**TASK TO CARRY OUT:** Every record below must be retyped exactly, with the pictures left out.

**SOURCE DATA:**
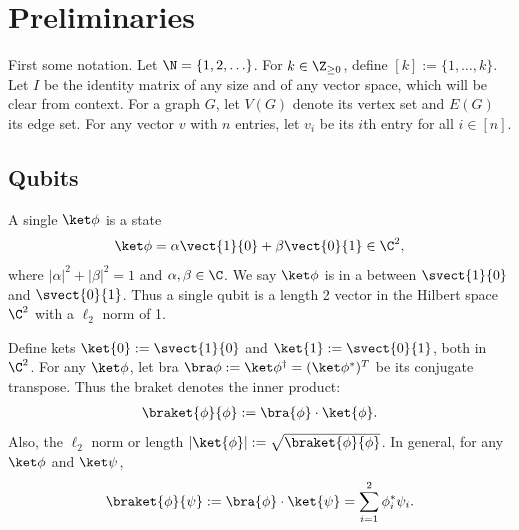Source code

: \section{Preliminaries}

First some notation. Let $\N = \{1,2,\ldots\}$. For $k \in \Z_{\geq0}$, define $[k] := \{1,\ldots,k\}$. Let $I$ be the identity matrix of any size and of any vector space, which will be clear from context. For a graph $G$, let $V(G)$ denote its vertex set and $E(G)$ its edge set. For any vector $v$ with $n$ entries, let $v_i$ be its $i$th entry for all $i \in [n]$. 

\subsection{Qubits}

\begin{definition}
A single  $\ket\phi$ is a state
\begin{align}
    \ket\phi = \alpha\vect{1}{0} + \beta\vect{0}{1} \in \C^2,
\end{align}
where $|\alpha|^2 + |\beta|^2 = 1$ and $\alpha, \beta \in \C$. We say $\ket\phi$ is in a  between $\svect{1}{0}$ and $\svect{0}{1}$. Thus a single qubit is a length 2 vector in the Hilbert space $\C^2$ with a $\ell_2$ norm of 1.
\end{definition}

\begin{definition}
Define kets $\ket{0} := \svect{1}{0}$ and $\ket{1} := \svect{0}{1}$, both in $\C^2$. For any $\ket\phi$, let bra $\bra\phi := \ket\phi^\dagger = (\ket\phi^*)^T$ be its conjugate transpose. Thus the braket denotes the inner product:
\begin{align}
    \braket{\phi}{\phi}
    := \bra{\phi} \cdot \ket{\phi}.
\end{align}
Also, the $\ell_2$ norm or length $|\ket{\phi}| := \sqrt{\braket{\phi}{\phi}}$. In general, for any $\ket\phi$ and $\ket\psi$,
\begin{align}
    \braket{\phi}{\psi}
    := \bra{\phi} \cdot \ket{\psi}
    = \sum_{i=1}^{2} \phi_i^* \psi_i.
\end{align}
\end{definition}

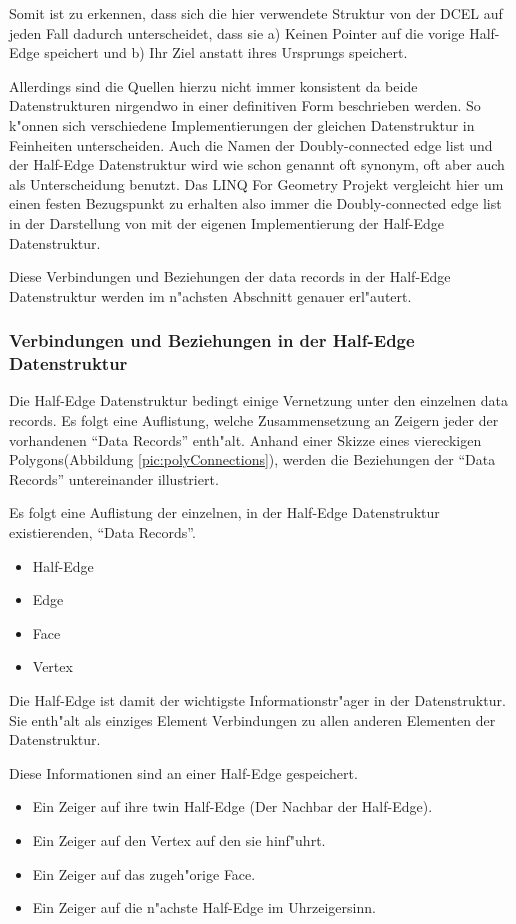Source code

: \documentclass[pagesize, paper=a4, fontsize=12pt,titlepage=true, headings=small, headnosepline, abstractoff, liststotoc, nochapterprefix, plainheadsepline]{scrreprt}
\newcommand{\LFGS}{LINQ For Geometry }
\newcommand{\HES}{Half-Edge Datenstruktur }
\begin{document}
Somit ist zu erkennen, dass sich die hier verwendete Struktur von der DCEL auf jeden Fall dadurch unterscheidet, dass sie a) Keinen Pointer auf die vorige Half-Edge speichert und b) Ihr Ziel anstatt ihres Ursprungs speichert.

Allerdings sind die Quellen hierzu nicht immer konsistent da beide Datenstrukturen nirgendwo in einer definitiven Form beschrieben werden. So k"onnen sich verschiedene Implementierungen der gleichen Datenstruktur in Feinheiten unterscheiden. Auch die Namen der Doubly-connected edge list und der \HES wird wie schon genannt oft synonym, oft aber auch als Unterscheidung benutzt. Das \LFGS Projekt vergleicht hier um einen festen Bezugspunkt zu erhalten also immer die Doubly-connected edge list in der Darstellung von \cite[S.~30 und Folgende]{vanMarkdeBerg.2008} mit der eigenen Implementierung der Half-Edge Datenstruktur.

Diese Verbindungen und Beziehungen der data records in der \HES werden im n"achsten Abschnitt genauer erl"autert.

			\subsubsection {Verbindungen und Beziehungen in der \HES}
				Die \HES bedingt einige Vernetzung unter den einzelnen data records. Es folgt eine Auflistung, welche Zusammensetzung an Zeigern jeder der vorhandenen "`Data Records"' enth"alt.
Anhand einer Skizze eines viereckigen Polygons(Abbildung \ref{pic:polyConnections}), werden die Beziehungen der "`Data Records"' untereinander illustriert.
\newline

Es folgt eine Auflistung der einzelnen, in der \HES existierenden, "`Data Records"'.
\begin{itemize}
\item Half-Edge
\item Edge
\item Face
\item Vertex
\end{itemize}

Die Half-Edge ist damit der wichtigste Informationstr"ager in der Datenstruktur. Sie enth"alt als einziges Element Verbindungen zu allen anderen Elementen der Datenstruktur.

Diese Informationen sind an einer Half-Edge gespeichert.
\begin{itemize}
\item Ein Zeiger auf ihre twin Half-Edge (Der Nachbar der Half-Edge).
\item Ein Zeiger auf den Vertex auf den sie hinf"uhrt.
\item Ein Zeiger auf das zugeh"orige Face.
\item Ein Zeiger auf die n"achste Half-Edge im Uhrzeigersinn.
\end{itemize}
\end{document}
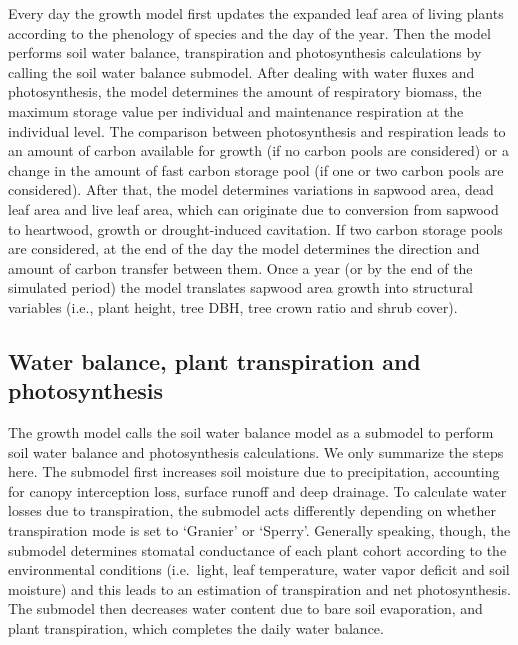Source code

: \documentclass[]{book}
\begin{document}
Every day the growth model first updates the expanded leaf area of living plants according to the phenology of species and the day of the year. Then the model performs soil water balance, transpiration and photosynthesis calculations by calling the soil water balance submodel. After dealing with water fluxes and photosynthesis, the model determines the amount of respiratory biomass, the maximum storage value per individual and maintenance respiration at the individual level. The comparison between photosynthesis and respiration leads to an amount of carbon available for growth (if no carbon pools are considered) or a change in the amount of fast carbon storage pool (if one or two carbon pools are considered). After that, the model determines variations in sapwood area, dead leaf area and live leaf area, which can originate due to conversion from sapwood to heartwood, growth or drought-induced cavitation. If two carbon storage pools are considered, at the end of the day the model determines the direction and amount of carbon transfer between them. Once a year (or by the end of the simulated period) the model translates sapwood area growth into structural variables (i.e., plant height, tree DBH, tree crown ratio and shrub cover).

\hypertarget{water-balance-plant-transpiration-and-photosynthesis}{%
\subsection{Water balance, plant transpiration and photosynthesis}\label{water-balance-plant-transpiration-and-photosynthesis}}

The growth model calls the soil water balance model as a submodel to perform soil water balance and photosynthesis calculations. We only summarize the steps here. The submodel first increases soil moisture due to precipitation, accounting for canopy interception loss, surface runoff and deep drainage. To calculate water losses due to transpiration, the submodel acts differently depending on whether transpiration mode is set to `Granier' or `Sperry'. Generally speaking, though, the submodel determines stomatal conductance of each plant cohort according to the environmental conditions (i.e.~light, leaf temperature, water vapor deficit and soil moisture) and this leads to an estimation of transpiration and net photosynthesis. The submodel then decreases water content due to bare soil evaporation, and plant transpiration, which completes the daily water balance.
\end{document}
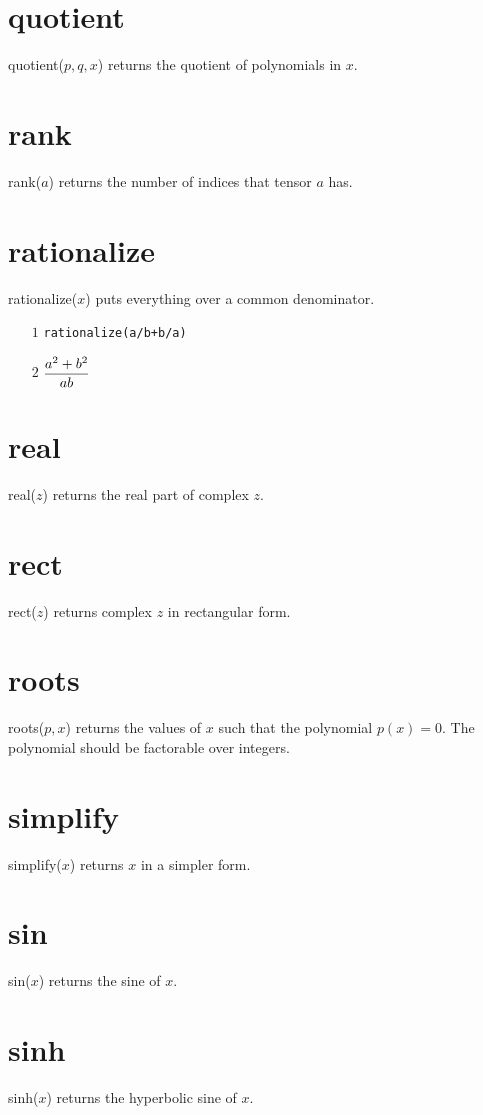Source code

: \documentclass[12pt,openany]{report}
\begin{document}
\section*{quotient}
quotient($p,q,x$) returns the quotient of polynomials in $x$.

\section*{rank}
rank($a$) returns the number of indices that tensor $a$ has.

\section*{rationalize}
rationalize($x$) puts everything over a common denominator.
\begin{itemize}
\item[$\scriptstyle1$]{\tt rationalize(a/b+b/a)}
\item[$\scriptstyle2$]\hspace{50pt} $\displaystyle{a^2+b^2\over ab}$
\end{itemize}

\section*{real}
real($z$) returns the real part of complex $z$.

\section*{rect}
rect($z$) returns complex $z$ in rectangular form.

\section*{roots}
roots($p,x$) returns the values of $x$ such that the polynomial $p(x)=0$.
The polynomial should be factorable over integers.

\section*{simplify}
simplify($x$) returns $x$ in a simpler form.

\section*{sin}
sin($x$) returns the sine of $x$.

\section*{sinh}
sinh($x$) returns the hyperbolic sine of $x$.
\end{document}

**ANSWER SPACE:**
Source code

: \section{Preliminaries}

First some notation. Let $\N = \{1,2,\ldots\}$. For $k \in \Z_{\geq0}$, define $[k] := \{1,\ldots,k\}$. Let $I$ be the identity matrix of any size and of any vector space, which will be clear from context. For a graph $G$, let $V(G)$ denote its vertex set and $E(G)$ its edge set. For any vector $v$ with $n$ entries, let $v_i$ be its $i$th entry for all $i \in [n]$. 

\subsection{Qubits}

\begin{definition}
A single  $\ket\phi$ is a state
\begin{align}
    \ket\phi = \alpha\vect{1}{0} + \beta\vect{0}{1} \in \C^2,
\end{align}
where $|\alpha|^2 + |\beta|^2 = 1$ and $\alpha, \beta \in \C$. We say $\ket\phi$ is in a  between $\svect{1}{0}$ and $\svect{0}{1}$. Thus a single qubit is a length 2 vector in the Hilbert space $\C^2$ with a $\ell_2$ norm of 1.
\end{definition}

\begin{definition}
Define kets $\ket{0} := \svect{1}{0}$ and $\ket{1} := \svect{0}{1}$, both in $\C^2$. For any $\ket\phi$, let bra $\bra\phi := \ket\phi^\dagger = (\ket\phi^*)^T$ be its conjugate transpose. Thus the braket denotes the inner product:
\begin{align}
    \braket{\phi}{\phi}
    := \bra{\phi} \cdot \ket{\phi}.
\end{align}
Also, the $\ell_2$ norm or length $|\ket{\phi}| := \sqrt{\braket{\phi}{\phi}}$. In general, for any $\ket\phi$ and $\ket\psi$,
\begin{align}
    \braket{\phi}{\psi}
    := \bra{\phi} \cdot \ket{\psi}
    = \sum_{i=1}^{2} \phi_i^* \psi_i.
\end{align}
\end{definition}

Source code

: \documentclass[pagesize, paper=a4, fontsize=12pt,titlepage=true, headings=small, headnosepline, abstractoff, liststotoc, nochapterprefix, plainheadsepline]{scrreprt}
\newcommand{\LFGS}{LINQ For Geometry }
\newcommand{\HES}{Half-Edge Datenstruktur }
\begin{document}
Somit ist zu erkennen, dass sich die hier verwendete Struktur von der DCEL auf jeden Fall dadurch unterscheidet, dass sie a) Keinen Pointer auf die vorige Half-Edge speichert und b) Ihr Ziel anstatt ihres Ursprungs speichert.

Allerdings sind die Quellen hierzu nicht immer konsistent da beide Datenstrukturen nirgendwo in einer definitiven Form beschrieben werden. So k"onnen sich verschiedene Implementierungen der gleichen Datenstruktur in Feinheiten unterscheiden. Auch die Namen der Doubly-connected edge list und der \HES wird wie schon genannt oft synonym, oft aber auch als Unterscheidung benutzt. Das \LFGS Projekt vergleicht hier um einen festen Bezugspunkt zu erhalten also immer die Doubly-connected edge list in der Darstellung von \cite[S.~30 und Folgende]{vanMarkdeBerg.2008} mit der eigenen Implementierung der Half-Edge Datenstruktur.

Diese Verbindungen und Beziehungen der data records in der \HES werden im n"achsten Abschnitt genauer erl"autert.

			\subsubsection {Verbindungen und Beziehungen in der \HES}
				Die \HES bedingt einige Vernetzung unter den einzelnen data records. Es folgt eine Auflistung, welche Zusammensetzung an Zeigern jeder der vorhandenen "`Data Records"' enth"alt.
Anhand einer Skizze eines viereckigen Polygons(Abbildung \ref{pic:polyConnections}), werden die Beziehungen der "`Data Records"' untereinander illustriert.
\newline

Es folgt eine Auflistung der einzelnen, in der \HES existierenden, "`Data Records"'.
\begin{itemize}
\item Half-Edge
\item Edge
\item Face
\item Vertex
\end{itemize}

Die Half-Edge ist damit der wichtigste Informationstr"ager in der Datenstruktur. Sie enth"alt als einziges Element Verbindungen zu allen anderen Elementen der Datenstruktur.

Diese Informationen sind an einer Half-Edge gespeichert.
\begin{itemize}
\item Ein Zeiger auf ihre twin Half-Edge (Der Nachbar der Half-Edge).
\item Ein Zeiger auf den Vertex auf den sie hinf"uhrt.
\item Ein Zeiger auf das zugeh"orige Face.
\item Ein Zeiger auf die n"achste Half-Edge im Uhrzeigersinn.
\end{itemize}
\end{document}
Source code

: \documentclass[]{book}
\begin{document}
Every day the growth model first updates the expanded leaf area of living plants according to the phenology of species and the day of the year. Then the model performs soil water balance, transpiration and photosynthesis calculations by calling the soil water balance submodel. After dealing with water fluxes and photosynthesis, the model determines the amount of respiratory biomass, the maximum storage value per individual and maintenance respiration at the individual level. The comparison between photosynthesis and respiration leads to an amount of carbon available for growth (if no carbon pools are considered) or a change in the amount of fast carbon storage pool (if one or two carbon pools are considered). After that, the model determines variations in sapwood area, dead leaf area and live leaf area, which can originate due to conversion from sapwood to heartwood, growth or drought-induced cavitation. If two carbon storage pools are considered, at the end of the day the model determines the direction and amount of carbon transfer between them. Once a year (or by the end of the simulated period) the model translates sapwood area growth into structural variables (i.e., plant height, tree DBH, tree crown ratio and shrub cover).

\hypertarget{water-balance-plant-transpiration-and-photosynthesis}{%
\subsection{Water balance, plant transpiration and photosynthesis}\label{water-balance-plant-transpiration-and-photosynthesis}}

The growth model calls the soil water balance model as a submodel to perform soil water balance and photosynthesis calculations. We only summarize the steps here. The submodel first increases soil moisture due to precipitation, accounting for canopy interception loss, surface runoff and deep drainage. To calculate water losses due to transpiration, the submodel acts differently depending on whether transpiration mode is set to `Granier' or `Sperry'. Generally speaking, though, the submodel determines stomatal conductance of each plant cohort according to the environmental conditions (i.e.~light, leaf temperature, water vapor deficit and soil moisture) and this leads to an estimation of transpiration and net photosynthesis. The submodel then decreases water content due to bare soil evaporation, and plant transpiration, which completes the daily water balance.
\end{document}
Source code

: \documentclass[12pt,openany]{report}
\begin{document}
\section*{quotient}
quotient($p,q,x$) returns the quotient of polynomials in $x$.

\section*{rank}
rank($a$) returns the number of indices that tensor $a$ has.

\section*{rationalize}
rationalize($x$) puts everything over a common denominator.
\begin{itemize}
\item[$\scriptstyle1$]{\tt rationalize(a/b+b/a)}
\item[$\scriptstyle2$]\hspace{50pt} $\displaystyle{a^2+b^2\over ab}$
\end{itemize}

\section*{real}
real($z$) returns the real part of complex $z$.

\section*{rect}
rect($z$) returns complex $z$ in rectangular form.

\section*{roots}
roots($p,x$) returns the values of $x$ such that the polynomial $p(x)=0$.
The polynomial should be factorable over integers.

\section*{simplify}
simplify($x$) returns $x$ in a simpler form.

\section*{sin}
sin($x$) returns the sine of $x$.

\section*{sinh}
sinh($x$) returns the hyperbolic sine of $x$.
\end{document}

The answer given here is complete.